Being lovingly committed doesn’t necessarily mean we’re going to be with our loved ones every single moment – wouldn’t your partner drive you mad if you were? And it means we organise our relationships to include healthy times apart or do separate things in the same space like one watching TV whilst the other reads a book. Separate but lovingly together.

It works similarly with home education and actually with parenting too.

Firstly you have children because you actually like to be with them don’t you? Home educating is just and extension of that.

Secondly, a different way of being together develops once the school stress is alleviated and your kids realise you’re on their side. Also when they know they have lots of your attention, they actually don’t demand it all the time.

Thirdly, as a parent, you build a little independence in your children where you can be lovingly together – independently sometimes, as well as apart.

And fourthly you encourage an understanding that each needs a little space from each other at times for relationships to endure. Which is part of respectful parenting.

The amount you do this depends on the maturity of the children and you can develop it as they grow. Here are some ideas to help achieve it:

–          We kept some toys and activities that are fresh which absorbed them more than those they’re used to. When we got this secret stock out (charity shops are good for ‘new’ supplies) we could turn our focus to other jobs for a while.

–          Small children are fascinated by the things around the house that you use or do. I.e. being at the sink with water and pots and pans, old technology to play with or dismantle, tools in the garden, foodstuffs to ‘cook’ with. Be inventive and create activities for them which free you up for some private space whilst they’re absorbed.

–          Making a ‘new’ den in an unusual place that they don’t frequent (bath, shed, stairs). Being out of sight behind a curtain, but in the same room, helps build independence. It’s fascinating listening to them when they forget you’re there as they can’t see you…except you need to use this space from them as a bit of time for you! Ours used to take a hoard of toys in there and picnics of course.

–          Be wise with time when you’re doing separate things and use it to recharge. Their time on computers/telly etc is useful for this, but at other times you need to be involved with these too.

–          Talk and explain about respect for personal time; you don’t disturb them when they’re busy playing, you need them to do the same for you. Always make sure they get the attention they need afterwards.

–          Providing materials to invent, create or construct with inspires kids to be busy. These don’t necessarily have to be expensive.

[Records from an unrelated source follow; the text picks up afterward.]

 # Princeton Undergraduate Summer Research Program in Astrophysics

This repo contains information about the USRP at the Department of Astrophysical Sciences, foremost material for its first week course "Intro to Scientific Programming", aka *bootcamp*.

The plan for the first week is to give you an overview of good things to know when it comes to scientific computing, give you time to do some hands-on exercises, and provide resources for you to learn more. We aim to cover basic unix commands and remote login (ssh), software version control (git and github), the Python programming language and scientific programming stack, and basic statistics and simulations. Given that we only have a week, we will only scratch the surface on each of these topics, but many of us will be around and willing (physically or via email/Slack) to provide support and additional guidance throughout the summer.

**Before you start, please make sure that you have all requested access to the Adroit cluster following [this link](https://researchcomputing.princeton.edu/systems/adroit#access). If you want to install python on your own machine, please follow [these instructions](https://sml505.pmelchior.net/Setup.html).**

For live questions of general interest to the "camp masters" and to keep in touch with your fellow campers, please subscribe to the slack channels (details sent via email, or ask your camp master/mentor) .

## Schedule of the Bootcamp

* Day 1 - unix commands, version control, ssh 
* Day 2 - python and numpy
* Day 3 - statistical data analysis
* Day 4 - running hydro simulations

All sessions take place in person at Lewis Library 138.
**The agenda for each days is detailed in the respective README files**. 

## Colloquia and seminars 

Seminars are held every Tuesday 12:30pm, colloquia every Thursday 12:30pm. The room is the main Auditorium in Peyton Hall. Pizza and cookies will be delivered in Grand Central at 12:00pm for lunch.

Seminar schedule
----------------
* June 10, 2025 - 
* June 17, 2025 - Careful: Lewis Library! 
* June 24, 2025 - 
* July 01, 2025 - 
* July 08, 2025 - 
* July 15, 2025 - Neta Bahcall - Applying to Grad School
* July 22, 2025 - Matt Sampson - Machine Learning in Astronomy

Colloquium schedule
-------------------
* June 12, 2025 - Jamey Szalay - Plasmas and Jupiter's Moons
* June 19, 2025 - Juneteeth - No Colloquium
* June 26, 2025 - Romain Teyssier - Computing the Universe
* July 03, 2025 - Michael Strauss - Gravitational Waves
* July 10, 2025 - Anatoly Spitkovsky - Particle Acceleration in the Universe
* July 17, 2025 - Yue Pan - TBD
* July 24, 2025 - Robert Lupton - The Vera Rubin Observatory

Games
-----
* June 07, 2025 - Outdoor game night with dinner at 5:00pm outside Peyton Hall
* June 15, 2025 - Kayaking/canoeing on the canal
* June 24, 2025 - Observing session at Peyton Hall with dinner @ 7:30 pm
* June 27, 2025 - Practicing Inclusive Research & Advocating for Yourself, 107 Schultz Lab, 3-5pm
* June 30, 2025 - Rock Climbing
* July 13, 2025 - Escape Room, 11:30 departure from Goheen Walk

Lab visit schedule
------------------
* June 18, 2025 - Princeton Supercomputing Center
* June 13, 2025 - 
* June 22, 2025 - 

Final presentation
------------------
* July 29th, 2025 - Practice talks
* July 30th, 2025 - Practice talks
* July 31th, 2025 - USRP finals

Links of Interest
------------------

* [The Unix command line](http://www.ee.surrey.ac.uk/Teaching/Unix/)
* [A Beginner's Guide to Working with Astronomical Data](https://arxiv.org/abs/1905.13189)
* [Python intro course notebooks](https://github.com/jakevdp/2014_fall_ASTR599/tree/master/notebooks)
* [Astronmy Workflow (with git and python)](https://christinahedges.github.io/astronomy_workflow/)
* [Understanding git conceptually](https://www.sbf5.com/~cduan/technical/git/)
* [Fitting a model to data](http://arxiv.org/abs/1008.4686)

Keep collections of things like; boxes, paper, buttons, cartons, woodcuts, jars…recycling centres are a good resource.

–          We sometimes arranged time swaps with other parents and friends and relatives.

–          We soon become stale with familiar activities so seek new ones, or new angles on old activities, new places to visit.

–          All these ideas change and develop with the children. It might be that you can only achieve a minute or two of independent time at first. But as they grow you can develop this idea to suit the needs of your family.

–          Talk to them about how you want to manage this, what your needs are and what they need too. A habit of discussion develops respect for each other which is paramount to relationships, even if it is minimal when they’re really little.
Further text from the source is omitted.